GLOBAL – Real estate investors are switching from core to better-performing value-added funds amid continuing concerns over core pricing, according to a new report.
Preqin, which measured investor intentions for the next 12 months, found appetite for core property funds had fallen from 54% in January 2011 to 45% in January this year. Appetite for value-added strategies increased from 46% to 55% over the same period.
Real estate data manager Andrew Moylan attributed the shift to continuing concerns over core pricing and the recent strong performance of value-added funds launched between 2008 and 2009.
However, he reaffirmed a longer-term trend towards investors concentrating on fewer manager relationships, despite an increase in the share of capital raised by value-added funds from 13% in 2011 to 18% last year.
“Some value-added funds will be successful but there are still many fund managers chasing limited capital,” he said.
The number of value-added funds rose from 95 to 107 over the past year, although Moylan said there was no evidence that investors were targeting any specific type of value-added fund according to geography or asset class.
Institutions planning to invest in value-added funds include German insurer Barmenia, which will commit €40m primarily to logistics, and the US YMCA Retirement Fund, which will commit $100m (€76.8m) to five value-added funds across North America, Europe and Asia.
Although appetite for core-plus funds has increased from 27% in January 2011 to 45% in January 2013, Moylan pointed out that value-added funds tended to be more widely targeted, although some funds have incorporated elements of both strategies.
The findings are consistent with those of INREV's recent investor intentions survey, which found that the proportion of investors interested in value-added strategies had doubled in 12 months.

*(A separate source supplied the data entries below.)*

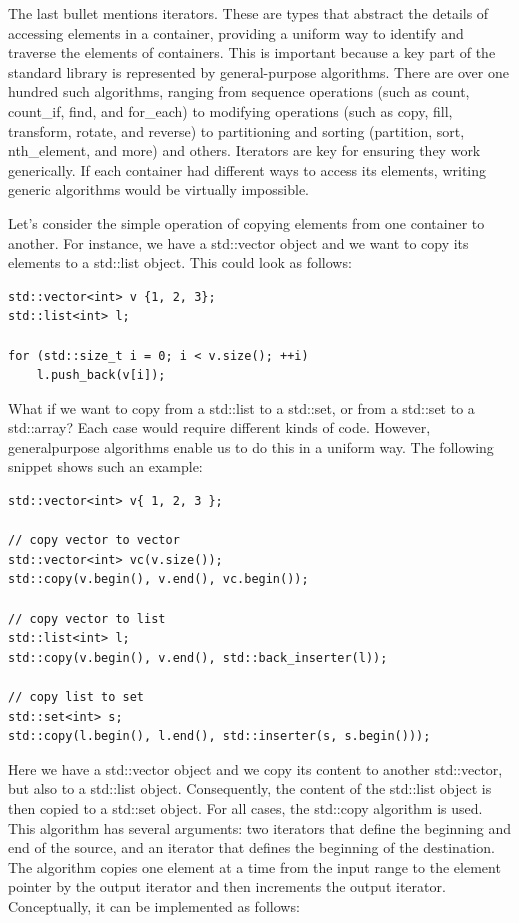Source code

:The last bullet mentions iterators. These are types that abstract the details of accessing elements in a container, providing a uniform way to identify and traverse the elements of containers. This is important because a key part of the standard library is represented by general-purpose algorithms. There are over one hundred such algorithms, ranging from sequence operations (such as count, count\_if, find, and for\_each) to modifying operations (such as copy, fill, transform, rotate, and reverse) to partitioning and sorting (partition, sort, nth\_element, and more) and others. Iterators are key for ensuring they work generically. If each container had different ways to access its elements, writing generic algorithms would be virtually impossible.

Let’s consider the simple operation of copying elements from one container to another. For instance, we have a std::vector object and we want to copy its elements to a std::list object. This could look as follows:

\begin{lstlisting}[style=styleCXX]
std::vector<int> v {1, 2, 3};
std::list<int> l;

for (std::size_t i = 0; i < v.size(); ++i)
	l.push_back(v[i]);
\end{lstlisting}

What if we want to copy from a std::list to a std::set, or from a std::set to a std::array? Each case would require different kinds of code. However, generalpurpose algorithms enable us to do this in a uniform way. The following snippet shows such an example:

\begin{lstlisting}[style=styleCXX]
std::vector<int> v{ 1, 2, 3 };

// copy vector to vector
std::vector<int> vc(v.size());
std::copy(v.begin(), v.end(), vc.begin());

// copy vector to list
std::list<int> l;
std::copy(v.begin(), v.end(), std::back_inserter(l));

// copy list to set
std::set<int> s;
std::copy(l.begin(), l.end(), std::inserter(s, s.begin()));
\end{lstlisting}

Here we have a std::vector object and we copy its content to another std::vector, but also to a std::list object. Consequently, the content of the std::list object is then copied to a std::set object. For all cases, the std::copy algorithm is used. This algorithm has several arguments: two iterators that define the beginning and end of the source, and an iterator that defines the beginning of the destination. The algorithm copies one element at a time from the input range to the element pointer by the output iterator and then increments the output iterator. Conceptually, it can be implemented as follows:

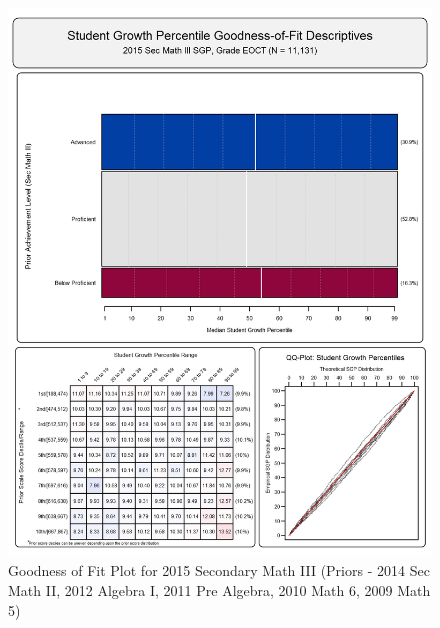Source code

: \documentclass[12pt]{article}
\begin{document}
\begin{figure}[htbp]
\centering
\includegraphics{../img/Goodness_of_Fit/SEC_MATH_III.2015/2015_SEC_MATH_III_EOCT;2014_SEC_MATH_II_EOCT;2012_ALGEBRA_I_EOCT;2011_PRE_ALGEBRA_EOCT;2010_MATH_6;2009_MATH_5.png}
\caption{Goodness of Fit Plot for 2015 Secondary Math III (Priors - 2014
Sec Math II, 2012 Algebra I, 2011 Pre Algebra, 2010 Math 6, 2009 Math
5)}
\end{figure}
\end{document}

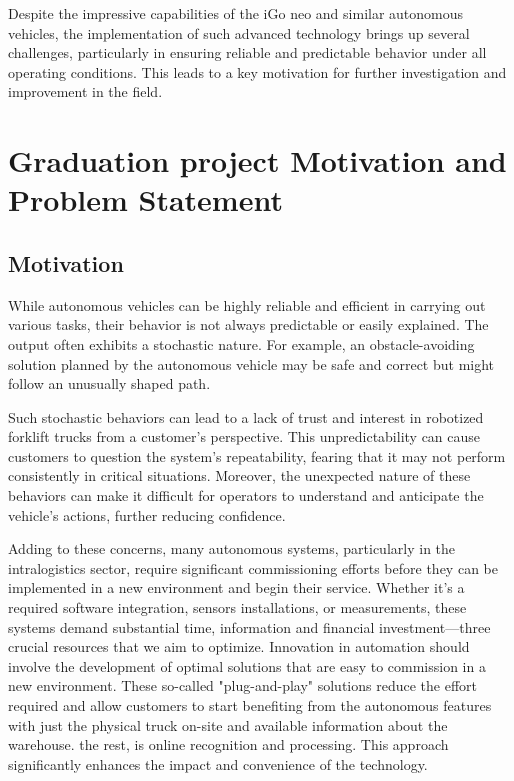 Despite the impressive capabilities of the iGo neo and similar autonomous vehicles, the implementation 
of such advanced technology brings up several challenges, particularly in ensuring reliable and predictable 
behavior under all operating conditions. This leads to a key motivation for further investigation and improvement 
in the field.

\section{Graduation project Motivation and Problem Statement}

\subsection{Motivation}


While autonomous vehicles can be highly reliable and efficient in carrying out various 
tasks, their behavior is not always predictable or easily explained. The output often 
exhibits a stochastic nature. For example, an obstacle-avoiding solution planned by 
the autonomous vehicle may be safe and correct but might follow an unusually shaped path. 

Such stochastic behaviors can lead to a lack of trust and interest in robotized forklift 
trucks from a customer’s perspective. This unpredictability can cause customers to 
question the system's repeatability, fearing that it may not perform consistently in 
critical situations. Moreover, the unexpected nature of these behaviors can make it 
difficult for operators to understand and anticipate the vehicle's actions, further 
reducing confidence. 

Adding to these concerns, many autonomous systems, particularly in the intralogistics 
sector, require significant commissioning efforts before they can be implemented in 
a new environment and begin their service. Whether it's a required software integration, 
sensors installations, or 
measurements, these systems demand substantial time, information and financial investment—three 
crucial resources that we aim to optimize. Innovation in automation should involve 
the development of optimal solutions that are easy to 
commission in a new environment. These so-called "plug-and-play" solutions reduce 
the effort required and allow customers to start benefiting from the autonomous 
features with just the physical truck on-site and available information about the 
warehouse. the rest, is online recognition and processing. This approach 
significantly enhances the impact and convenience of the technology. 

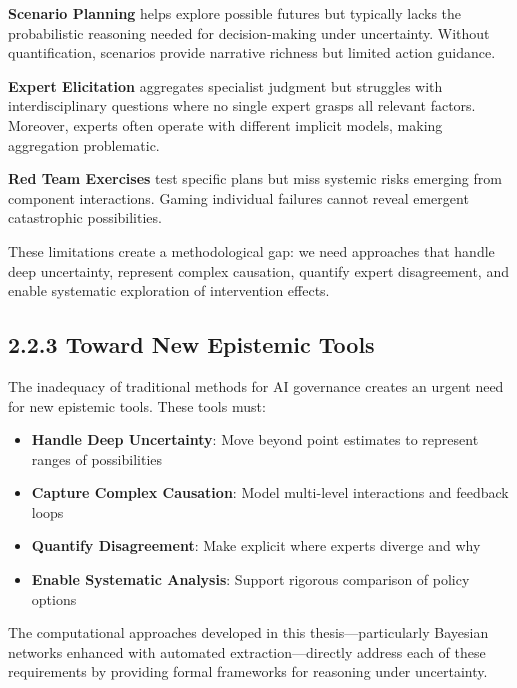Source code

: \documentclass[
  11pt,
  letterpaper,
]{book}
\providecommand{\tightlist}{%
  \setlength{\itemsep}{0pt}\setlength{\parskip}{0pt}}
\begin{document}
\textbf{Scenario Planning} helps explore possible futures but typically
lacks the probabilistic reasoning needed for decision-making under
uncertainty. Without quantification, scenarios provide narrative
richness but limited action guidance.

\textbf{Expert Elicitation} aggregates specialist judgment but struggles
with interdisciplinary questions where no single expert grasps all
relevant factors. Moreover, experts often operate with different
implicit models, making aggregation problematic.

\textbf{Red Team Exercises} test specific plans but miss systemic risks
emerging from component interactions. Gaming individual failures cannot
reveal emergent catastrophic possibilities.

These limitations create a methodological gap: we need approaches that
handle deep uncertainty, represent complex causation, quantify expert
disagreement, and enable systematic exploration of intervention effects.

\subsection*{2.2.3 Toward New Epistemic
Tools}\label{sec-new-epistemic-tools}

The inadequacy of traditional methods for AI governance creates an
urgent need for new epistemic tools. These tools must:

\begin{itemize}
\tightlist
\item
  \textbf{Handle Deep Uncertainty}: Move beyond point estimates to
  represent ranges of possibilities
\item
  \textbf{Capture Complex Causation}: Model multi-level interactions and
  feedback loops
\item
  \textbf{Quantify Disagreement}: Make explicit where experts diverge
  and why
\item
  \textbf{Enable Systematic Analysis}: Support rigorous comparison of
  policy options
\end{itemize}

\begin{tcolorbox}[enhanced jigsaw, opacityback=0, leftrule=.75mm, breakable, coltitle=black, colbacktitle=quarto-callout-tip-color!10!white, bottomrule=.15mm, rightrule=.15mm, toprule=.15mm, left=2mm, bottomtitle=1mm, arc=.35mm, toptitle=1mm, titlerule=0mm, title=\textcolor{quarto-callout-tip-color}{\faLightbulb}\hspace{0.5em}{Key Insight}, opacitybacktitle=0.6, colframe=quarto-callout-tip-color-frame, colback=white]

The computational approaches developed in this thesis---particularly
Bayesian networks enhanced with automated extraction---directly address
each of these requirements by providing formal frameworks for reasoning
under uncertainty.

\end{tcolorbox}
\end{document}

Investors’ increased willingness to commit capital to value-added funds appears to have transpired as part of a broader shift up the risk curve. Initial data released this week from CBRE’s annual investor intentions survey confirmed increased interest in opportunistic and value-added assets, with more than 40% of 362 investors identifying them as the most attractive acquisition targets, compared with 53% which opted for core assets.